As I’ve said already, I have been hospitalised on numerous occasions because of this and been referred to a throat and mouth specialist in the hospital later, but I do not care about the blood that shows when I am sick more than once per meal, I can easily disregard the tonsillitis that flares up as a secondary symptom on account of stomach acids aggravating my tonsils, and even the cuts I’ve got on the back of my throat from when I’ve had to stick my fingers down my throat in order to feel better on the third or fourth regurgitation matter very little to me.  What I would give anything for to be healed and eliminated is the debilitating sense of failure, wrongness and guilt which accompany the physical sickness.

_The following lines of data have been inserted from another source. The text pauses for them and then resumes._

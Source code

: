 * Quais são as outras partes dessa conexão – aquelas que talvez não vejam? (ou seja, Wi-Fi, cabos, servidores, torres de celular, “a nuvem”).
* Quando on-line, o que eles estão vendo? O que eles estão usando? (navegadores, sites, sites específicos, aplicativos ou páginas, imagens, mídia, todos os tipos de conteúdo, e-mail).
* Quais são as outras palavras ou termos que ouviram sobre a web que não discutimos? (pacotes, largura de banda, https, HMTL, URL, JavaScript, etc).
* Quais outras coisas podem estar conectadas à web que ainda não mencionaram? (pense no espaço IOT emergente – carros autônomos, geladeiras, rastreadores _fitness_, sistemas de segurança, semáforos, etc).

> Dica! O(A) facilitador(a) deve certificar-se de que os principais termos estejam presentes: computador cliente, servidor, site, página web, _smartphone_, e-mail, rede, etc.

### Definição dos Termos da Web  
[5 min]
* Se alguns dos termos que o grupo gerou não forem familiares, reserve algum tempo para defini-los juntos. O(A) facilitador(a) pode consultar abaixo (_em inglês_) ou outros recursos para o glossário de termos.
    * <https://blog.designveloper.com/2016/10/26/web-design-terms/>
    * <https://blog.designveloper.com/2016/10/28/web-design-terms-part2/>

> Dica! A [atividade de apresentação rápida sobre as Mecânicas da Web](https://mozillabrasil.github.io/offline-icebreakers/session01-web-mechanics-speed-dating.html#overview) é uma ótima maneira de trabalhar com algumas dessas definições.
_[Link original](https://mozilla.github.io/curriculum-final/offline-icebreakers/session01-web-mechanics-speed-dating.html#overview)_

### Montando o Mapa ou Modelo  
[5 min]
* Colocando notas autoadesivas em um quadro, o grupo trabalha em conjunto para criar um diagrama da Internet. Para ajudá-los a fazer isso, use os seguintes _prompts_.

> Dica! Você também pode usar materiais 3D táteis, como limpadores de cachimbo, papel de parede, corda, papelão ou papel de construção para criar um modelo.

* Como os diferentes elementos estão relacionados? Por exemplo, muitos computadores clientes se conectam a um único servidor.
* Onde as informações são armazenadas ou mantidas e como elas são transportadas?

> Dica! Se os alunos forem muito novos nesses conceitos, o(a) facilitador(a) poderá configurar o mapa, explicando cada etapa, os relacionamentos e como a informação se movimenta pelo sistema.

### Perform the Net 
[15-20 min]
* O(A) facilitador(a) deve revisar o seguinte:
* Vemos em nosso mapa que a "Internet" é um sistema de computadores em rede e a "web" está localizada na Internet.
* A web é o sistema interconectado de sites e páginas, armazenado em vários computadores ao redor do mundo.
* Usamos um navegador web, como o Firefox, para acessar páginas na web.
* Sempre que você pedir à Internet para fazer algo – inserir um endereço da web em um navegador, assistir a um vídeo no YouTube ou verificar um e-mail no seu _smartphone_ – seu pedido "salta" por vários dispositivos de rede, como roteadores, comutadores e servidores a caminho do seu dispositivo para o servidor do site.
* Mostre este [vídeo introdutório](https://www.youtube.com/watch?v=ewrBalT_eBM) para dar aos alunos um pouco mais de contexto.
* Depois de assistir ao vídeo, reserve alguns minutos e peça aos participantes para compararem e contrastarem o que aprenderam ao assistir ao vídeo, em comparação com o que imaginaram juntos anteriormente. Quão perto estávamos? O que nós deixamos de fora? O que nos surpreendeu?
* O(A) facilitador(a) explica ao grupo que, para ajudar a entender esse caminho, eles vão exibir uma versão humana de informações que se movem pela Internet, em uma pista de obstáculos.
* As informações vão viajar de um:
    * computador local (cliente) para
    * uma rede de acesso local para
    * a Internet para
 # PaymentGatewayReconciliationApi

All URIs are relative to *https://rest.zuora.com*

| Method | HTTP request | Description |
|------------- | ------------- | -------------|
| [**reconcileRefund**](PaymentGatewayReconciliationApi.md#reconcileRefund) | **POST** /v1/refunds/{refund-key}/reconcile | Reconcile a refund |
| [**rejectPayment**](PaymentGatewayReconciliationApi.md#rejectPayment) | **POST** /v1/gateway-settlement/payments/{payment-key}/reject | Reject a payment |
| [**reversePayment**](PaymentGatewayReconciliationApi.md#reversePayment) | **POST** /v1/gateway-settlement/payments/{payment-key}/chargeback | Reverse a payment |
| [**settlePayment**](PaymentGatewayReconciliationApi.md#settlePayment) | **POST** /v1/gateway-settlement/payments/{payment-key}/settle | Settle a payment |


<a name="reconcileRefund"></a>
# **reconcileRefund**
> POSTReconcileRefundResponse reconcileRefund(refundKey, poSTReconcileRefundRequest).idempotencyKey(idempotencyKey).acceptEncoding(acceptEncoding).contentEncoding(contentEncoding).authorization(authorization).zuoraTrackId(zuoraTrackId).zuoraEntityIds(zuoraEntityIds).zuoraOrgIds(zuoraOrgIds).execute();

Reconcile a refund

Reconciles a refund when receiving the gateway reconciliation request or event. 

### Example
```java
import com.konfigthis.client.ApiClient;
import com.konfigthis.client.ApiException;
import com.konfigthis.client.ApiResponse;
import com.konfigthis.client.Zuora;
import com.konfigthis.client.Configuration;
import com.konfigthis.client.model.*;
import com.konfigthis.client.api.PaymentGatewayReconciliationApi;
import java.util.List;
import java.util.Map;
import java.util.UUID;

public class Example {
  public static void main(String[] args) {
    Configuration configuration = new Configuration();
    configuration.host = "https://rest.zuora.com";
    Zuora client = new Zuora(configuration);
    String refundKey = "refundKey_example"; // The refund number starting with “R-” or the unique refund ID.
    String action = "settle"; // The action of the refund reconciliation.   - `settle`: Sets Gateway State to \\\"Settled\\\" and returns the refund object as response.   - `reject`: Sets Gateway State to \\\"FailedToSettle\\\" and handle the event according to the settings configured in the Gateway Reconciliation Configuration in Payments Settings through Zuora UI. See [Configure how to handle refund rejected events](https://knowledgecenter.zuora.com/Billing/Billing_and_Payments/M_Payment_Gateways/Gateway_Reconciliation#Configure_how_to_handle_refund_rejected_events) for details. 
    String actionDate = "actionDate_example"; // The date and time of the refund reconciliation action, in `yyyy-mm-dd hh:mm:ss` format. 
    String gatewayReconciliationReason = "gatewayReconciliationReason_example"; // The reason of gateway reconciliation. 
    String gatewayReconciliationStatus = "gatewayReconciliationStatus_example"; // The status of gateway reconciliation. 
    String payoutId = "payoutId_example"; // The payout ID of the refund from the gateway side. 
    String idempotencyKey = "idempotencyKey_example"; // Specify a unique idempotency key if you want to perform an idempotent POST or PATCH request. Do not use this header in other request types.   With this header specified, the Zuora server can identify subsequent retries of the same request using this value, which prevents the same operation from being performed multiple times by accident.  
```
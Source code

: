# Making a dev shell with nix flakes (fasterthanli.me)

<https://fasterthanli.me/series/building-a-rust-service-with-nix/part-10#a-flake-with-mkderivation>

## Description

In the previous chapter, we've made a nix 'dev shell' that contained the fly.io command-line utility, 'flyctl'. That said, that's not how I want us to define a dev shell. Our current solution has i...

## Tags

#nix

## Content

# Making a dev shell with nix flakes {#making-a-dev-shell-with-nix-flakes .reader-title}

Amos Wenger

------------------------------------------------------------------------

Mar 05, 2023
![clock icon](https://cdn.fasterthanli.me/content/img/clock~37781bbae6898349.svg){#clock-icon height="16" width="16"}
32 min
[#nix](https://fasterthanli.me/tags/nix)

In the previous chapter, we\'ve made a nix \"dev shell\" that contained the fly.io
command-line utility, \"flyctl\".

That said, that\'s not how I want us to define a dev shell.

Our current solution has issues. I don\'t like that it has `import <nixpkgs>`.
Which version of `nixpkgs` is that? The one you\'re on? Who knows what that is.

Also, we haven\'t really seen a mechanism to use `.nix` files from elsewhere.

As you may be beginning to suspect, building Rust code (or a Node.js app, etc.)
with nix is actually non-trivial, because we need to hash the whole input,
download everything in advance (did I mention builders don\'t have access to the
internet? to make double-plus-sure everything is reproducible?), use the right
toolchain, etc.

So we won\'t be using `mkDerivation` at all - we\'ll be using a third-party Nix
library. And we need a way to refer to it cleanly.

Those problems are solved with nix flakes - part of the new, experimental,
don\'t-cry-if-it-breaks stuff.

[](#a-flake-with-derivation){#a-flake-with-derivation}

One of the phrases I am known for using when I see or am referring to a particularly problematic or jarring human being is “it’s like God threw up a person” and though I know it’s not an especially pleasant or eloquent statement, I feel it sums up the sheer inadequacy of the current settings in a situation where you cannot simply press a button to restore factory settings (please pardon the IT Crowd divergence).

The current settings on my body’s mainframe seem to be to fail whenever possible and not backup any crucial information or just shut down at a moment’s notice.  In other words, my body is the MS DOS of computers!  My body does not function with speed or finesse and cannot do the most  basic functions that I expect of it in this – or any, for that matter – day and age.  I am now 21 years of age and despite my romantic, mental, sexual and social lives being non-existent or at best deeply dysfunctional, I feel I am well within my rights to beg the divine beings in the world, to just let me be able to sit down to eat without worrying myself and my fellow diners and having to locate the restrooms ahead of time and then panic if they seem more than a minute’s gallop away.

Katniss Everdeen (Jennifer Lawrence): heroine of The Hunger Games franchise

Katniss Everdeen (Jennifer Lawrence): heroine of The Hunger Games franchise

So, to conclude, I guess I am luckier than the poor souls who live without food and don’t know from where their next meal is coming, but (#thirdworldproblems) having a lobster Thermidor or the best bangers and mash in the country (from The Waggon & Horses, Lymington) steaming and appetising on a plate in front of you and then replacing it into a toilet bowl is a kind of Tantalean torture of the 21st century that is hard to bear.  All I am saying is that people forget or dismiss depression and anxiety because so often there is no physical repercussion, however, this post serves as proof and a cautionary tale that mental illness can lead to and perpetuate all kinds of physical trauma.  Mine is the certain regurgitation and the competition between keeping food down and defeating my body or letting it get the better of me and vacate my stomach.  It’s a game of mealtime and a game that until it’s solved and I have help I can not be expected to win.  I just have to apologise constantly and continuously to the people with whom I sit down to meals for worrying them and for consistently flying from the table.